Im Ankunftszentrum Arrival Ukraine der Stadt Stuttgart an der Heilbronner Straße herrscht reger Betrieb. Foto: Lichtgut/Max Kovalenko

Ab Anfang Juni sollen Geflüchtete von den Jobcentern betreut werden. Das hat für die Betroffenen einige Vorteile. Doch es ist fraglich, ob alle gleich davon profitieren. Beim Ausstellen der nötigen Dokumente holpert es: Es fehlt an Papier, Druckern und Personal.

Vor einigen Wochen hat die Bundesregierung beschlossen, dass die Geflüchteten aus der Ukraine künftig Grundsicherung bekommen sollen. Der Wechsel aus dem Asylbewerberleistungsgesetz ins Hartz-IV-System hat für die Betroffenen einige Vorteile. Diese werden in Stuttgart aber vermutlich nicht allen gleich Anfang Juni zugute kommen. Noch immer fehlt vielen Ukrainern hier die dafür notwendige sogenannte Fiktionsbescheinigung, der Nachweis über ein vorübergehendes Aufenthaltsrecht.

Der Übergang in die Betreuung des Jobcenters verbessert die Lage der Geflüchteten: Sie erhalten etwas mehr Geld als nach dem Asylbewerberleistungsgesetz, sie können Sprachkurse besuchen, eine Arbeit aufnehmen, und sie sind selbst krankenversichert. Doch obwohl die Stadt in den vergangenen Tagen das Tempo bei der Ausstellung der Fiktionsbescheinigungen forciert hat: Noch immer haben viele das nötige Papier wenige Tage vor dem Stichtag nicht.

Noch hat die Hälfte keine Bescheinigung

Von den 6381 Geflüchteten aus der Ukraine, die Anfang der Woche in Stuttgart untergebracht waren (6902 sind bisher angekommen, 521 aber bereits wieder weitergezogen), hatten 3573 die sogenannte Fiktionsbescheinigung. Bis zur Umstellung Anfang Juni ist also noch einiges zu tun. Ob alle der restlichen 2808 Personen ihre Bescheinigung noch rechtzeitig bekommen werden, ist eher fraglich.

Bei der Stadt heißt es dazu, man sei sich „der Problematik bewusst“ und arbeite „mit Hochdruck an der Ausstellung der Fiktionsbescheinigungen“. Das Ausländeramt, das seit Längerem unter Personalmangel leidet und seine Stellen nicht besetzt bekommt, habe Unterstützung von der Verkehrsüberwachung und von Beschäftigten des Sachgebiets Einbürgerung bekommen.
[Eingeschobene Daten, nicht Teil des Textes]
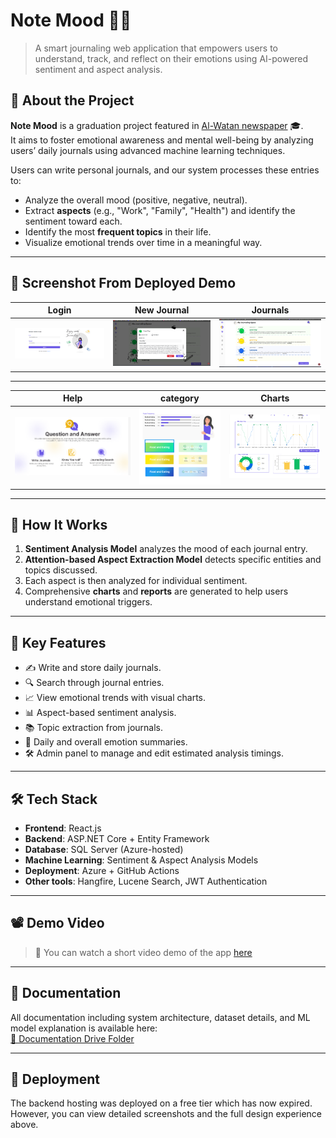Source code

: # Note Mood 🧠💬

> A smart journaling web application that empowers users to understand, track, and reflect on their emotions using AI-powered sentiment and aspect analysis.

## 📰 About the Project

**Note Mood** is a graduation project featured in [Al-Watan newspaper](https://alwan.elwatannews.com/news/details/7451400/note-mood) 🎓.  
It aims to foster emotional awareness and mental well-being by analyzing users’ daily journals using advanced machine learning techniques.

Users can write personal journals, and our system processes these entries to:
- Analyze the overall mood (positive, negative, neutral).
- Extract **aspects** (e.g., "Work", "Family", "Health") and identify the sentiment toward each.
- Identify the most **frequent topics** in their life.
- Visualize emotional trends over time in a meaningful way.

---
## 📸 Screenshot From Deployed Demo 

| Login    | New Journal    | Journals       |
|----------|----------------|----------------|
| ![Dashboard](screenshots/login.png) | ![Topics](screenshots/AddNewJournal.png) | ![Emotions](./screenshots/Journals.png) | 

---

| Help     | category       | Charts         |
|----------|----------------|----------------|
| ![Dashboard](screenshots/help.png) | ![Topics](screenshots/category.png) | ![Emotions](./screenshots/charts.png) | 

---

## 🧠 How It Works

1. **Sentiment Analysis Model** analyzes the mood of each journal entry.
2. **Attention-based Aspect Extraction Model** detects specific entities and topics discussed.
3. Each aspect is then analyzed for individual sentiment.
4. Comprehensive **charts** and **reports** are generated to help users understand emotional triggers.

---

## 🌟 Key Features

- ✍️ Write and store daily journals.
- 🔍 Search through journal entries.
- 📈 View emotional trends with visual charts.
- 📊 Aspect-based sentiment analysis.
- 📚 Topic extraction from journals.
- 🧾 Daily and overall emotion summaries.
- 🛠️ Admin panel to manage and edit estimated analysis timings.

---

## 🛠️ Tech Stack

- **Frontend**: React.js
- **Backend**: ASP.NET Core + Entity Framework
- **Database**: SQL Server (Azure-hosted)
- **Machine Learning**: Sentiment & Aspect Analysis Models
- **Deployment**: Azure + GitHub Actions
- **Other tools**: Hangfire, Lucene Search, JWT Authentication

---

## 📽 Demo Video

> 🎥 You can watch a short video demo of the app [here](https://drive.google.com/your-demo-link)

---

## 📄 Documentation

All documentation including system architecture, dataset details, and ML model explanation is available here:  
[📁 Documentation Drive Folder](https://drive.google.com/drive/folders/1rtO5elqI6k6FjgXNKQtXfAkA437AlHFW)

---

## 📌 Deployment

The backend hosting was deployed on a free tier which has now expired. However, you can view detailed screenshots and the full design experience above.





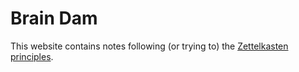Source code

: # Brain Dam

This website contains notes following (or trying to) the [Zettelkasten principles](https://zettelkasten.de/introduction/).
Deshalb erfolge derzeit auch „keine Bearbeitung von Einbürgerungsanträgen“.

Es fehlt an Personal, Papier und Druckern

Dabei ist der Personalengpass bei der Ausstellung der Fiktionsbescheinigungen gar nicht das alleinige Problem. So erklärt Stadtsprecher Sven Matis, die Bundesdruckerei, deren amtliche Vordrucke für die Bescheinigungen verwendet werden müssen, habe „aktuell erhebliche Lieferschwierigkeiten“. Und für den Vorgang benötige man auch spezielle Drucker und geschultes Personal. Nur: „Es mangelt aktuell an Vordrucken, Druckern und Personal“, so der Stadtsprecher. Um dennoch voranzukommen, stelle die Ausländerbehörde sogenannte Blattfiktionen aus, das sei einfacher und gehe schneller.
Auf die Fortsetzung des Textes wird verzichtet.